Code sample using AWS IoT Greengrass V2

Solution architecture

This code sample can be used to manage the full lifecycle of ML models deployed to edge devices. Prepare your model with Amazon SageMaker and deploy and run the model on edge devices (e.g. Raspberry Pi) with AWS Greengrass v2. Edge application logs are streamed back to the cloud for visualization within Amazon Cloudwatch. We use the ONNX Runtime to scale to different device frameworks and hardware ML accelerators.

While you can use this code sample to deploy any type of model to an edge device, our example uses Amazon SageMaker to train an AutoEncoder using wind turbine sensor data acquired from a simulated device, exports the model to the ONNX format, and deploys it to a Raspberry Pi. Each edge device has a Python application which reads the raw data from the simulated device and performs prediction using the ONNX model. For each edge device there is a Greengrass core device. This is required by the application that runs on the edge device to send logs to the cloud and for the OTA model update mechanism. The application collects some metrics from the predictions, as well as the simulated device readings, and sends them to an MQTT topic. Lambda functions process the data from the MQTT topic and ingests it to Amazon Cloudwatch logs. This data can then be visualized using an Amazon Cloudwatch dashboard.

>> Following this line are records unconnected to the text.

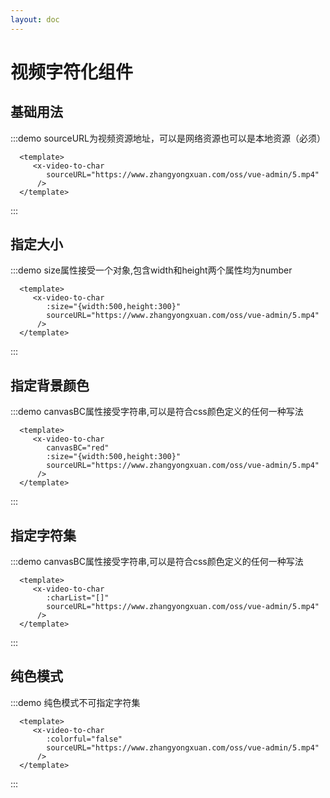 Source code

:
 ```yaml
---
layout: doc
---
```


# 视频字符化组件

## 基础用法



:::demo sourceURL为视频资源地址，可以是网络资源也可以是本地资源（必须）

```vue
  <template>
     <x-video-to-char
        sourceURL="https://www.zhangyongxuan.com/oss/vue-admin/5.mp4"
      />
  </template>
```
:::

## 指定大小
:::demo size属性接受一个对象,包含width和height两个属性均为number

```vue
  <template>
     <x-video-to-char
        :size="{width:500,height:300}"
        sourceURL="https://www.zhangyongxuan.com/oss/vue-admin/5.mp4"
      />
  </template>
```
:::

## 指定背景颜色
:::demo canvasBC属性接受字符串,可以是符合css颜色定义的任何一种写法

```vue
  <template>
     <x-video-to-char
        canvasBC="red"
        :size="{width:500,height:300}"
        sourceURL="https://www.zhangyongxuan.com/oss/vue-admin/5.mp4"
      />
  </template>
```
:::

## 指定字符集
:::demo canvasBC属性接受字符串,可以是符合css颜色定义的任何一种写法

```vue
  <template>
     <x-video-to-char
        :charList="[]"
        sourceURL="https://www.zhangyongxuan.com/oss/vue-admin/5.mp4"
      />
  </template>
```
:::

## 纯色模式
:::demo 纯色模式不可指定字符集

```vue
  <template>
     <x-video-to-char
        :colorful="false"
        sourceURL="https://www.zhangyongxuan.com/oss/vue-admin/5.mp4"
      />
  </template>
```
:::
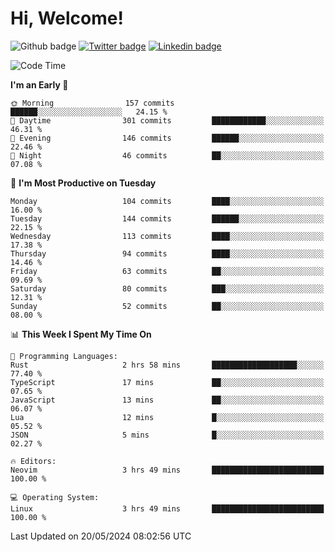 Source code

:   # Hi, Welcome!
  ![Github badge](https://img.shields.io/github/followers/kraken-afk.svg?style=social&label=Follow&maxAge=2592000)
  [![Twitter badge](https://img.shields.io/badge/-Twitter-00acee?style=flat-square&logo=Twitter&logoColor=white)](https://twitter.com/trshppl)
  [![Linkedin badge](https://img.shields.io/badge/LinkedIn-0077B5?style=flat-square&logo=linkedin&logoColor=white)](https://www.linkedin.com/in/noveanrer)
<!--START_SECTION:waka-->
![Code Time](http://img.shields.io/badge/Code%20Time-221%20hrs%2030%20mins-blue)

**I'm an Early 🐤** 

```text
🌞 Morning                157 commits         ██████░░░░░░░░░░░░░░░░░░░   24.15 % 
🌆 Daytime                301 commits         ████████████░░░░░░░░░░░░░   46.31 % 
🌃 Evening                146 commits         ██████░░░░░░░░░░░░░░░░░░░   22.46 % 
🌙 Night                  46 commits          ██░░░░░░░░░░░░░░░░░░░░░░░   07.08 % 
```
📅 **I'm Most Productive on Tuesday** 

```text
Monday                   104 commits         ████░░░░░░░░░░░░░░░░░░░░░   16.00 % 
Tuesday                  144 commits         ██████░░░░░░░░░░░░░░░░░░░   22.15 % 
Wednesday                113 commits         ████░░░░░░░░░░░░░░░░░░░░░   17.38 % 
Thursday                 94 commits          ████░░░░░░░░░░░░░░░░░░░░░   14.46 % 
Friday                   63 commits          ██░░░░░░░░░░░░░░░░░░░░░░░   09.69 % 
Saturday                 80 commits          ███░░░░░░░░░░░░░░░░░░░░░░   12.31 % 
Sunday                   52 commits          ██░░░░░░░░░░░░░░░░░░░░░░░   08.00 % 
```


📊 **This Week I Spent My Time On** 

```text
💬 Programming Languages: 
Rust                     2 hrs 58 mins       ███████████████████░░░░░░   77.40 % 
TypeScript               17 mins             ██░░░░░░░░░░░░░░░░░░░░░░░   07.65 % 
JavaScript               13 mins             ██░░░░░░░░░░░░░░░░░░░░░░░   06.07 % 
Lua                      12 mins             █░░░░░░░░░░░░░░░░░░░░░░░░   05.52 % 
JSON                     5 mins              █░░░░░░░░░░░░░░░░░░░░░░░░   02.27 % 

🔥 Editors: 
Neovim                   3 hrs 49 mins       █████████████████████████   100.00 % 

💻 Operating System: 
Linux                    3 hrs 49 mins       █████████████████████████   100.00 % 
```


 Last Updated on 20/05/2024 08:02:56 UTC
<!--END_SECTION:waka-->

A data scientist uses Sagemaker Studio to prepare a ML model
Sensor data preparation
A model is trained (windturbine)
The model is registered in the Sagemaker Model Registry with a new version, awaiting approval
An IIoT engineer validates manually the model version
When a model is approved, an Amazon Eventbridge rule triggers a new deployment
Model is exported to the ONNX format, then saved in an Amazon Simple Storage Service (S3) bucket. Three AWS IoT Greengrass components are created and published (one containing the model, one containing the detector python application, and one creating a virtual environment and installing all the dependencies)
A notification is triggered once the new object is put into S3. An AWS IoT Greengrass deployment is created through an AWS Lambda function targetting the edge devices
The Greengrass components are deployed on the target device through the Greengrass deployment. The edge device is running the Greengrass core runtime.
The model is loaded and a new ONNX runtime inference session is started
The application reads raw data from the simulated device through a local MQTT broker
The application runs a prediction based on the acquired raw data
Application logs are captured and published to an MQTT topic
An IoT rule reads the application logs
A Lambda function parses the application logs
Parsed data are ingested to Amazon Cloudwatch logs
An operator can access the Cloudwatch dashboard and visualize anomalies and other information

To learn more about AWS IoT Greengrass, check out how AWS IoT Greengrass works

Each Greengrass core device (Raspberry pi) contains a full deployment of the components detailed in the architecture above.

Getting started

Pre-requisites

An AWS account. We recommend to deploy this solution in a new account
AWS CLI: configure your credentials

aws configure --profile [your-profile] 
AWS Access Key ID [None]: xxxxxx
AWS Secret Access Key [None]:yyyyyyyyyy
Default region name [None]: us-east-1 
Default output format [None]: json

Node.js: v18.12.1
AWS CDK: 2.94.0
Projen: 0.65.14

npm install -g npm aws-cdk projen

jq: jq-1.6
Raspberry Pi (tested with a Raspberry Pi 4)

Deploy the solution

This project is built using Cloud Development Kit (CDK) and projen. See Getting Started With the AWS CDK for additional details and prerequisites. When running the commands below, projen will run python and not python3, so make sure your python command runs the correct Python version.

Clone this repository.

$ git clone https://github.com/aws-samples/ml-edge-getting-started/

Enter the code sample directory.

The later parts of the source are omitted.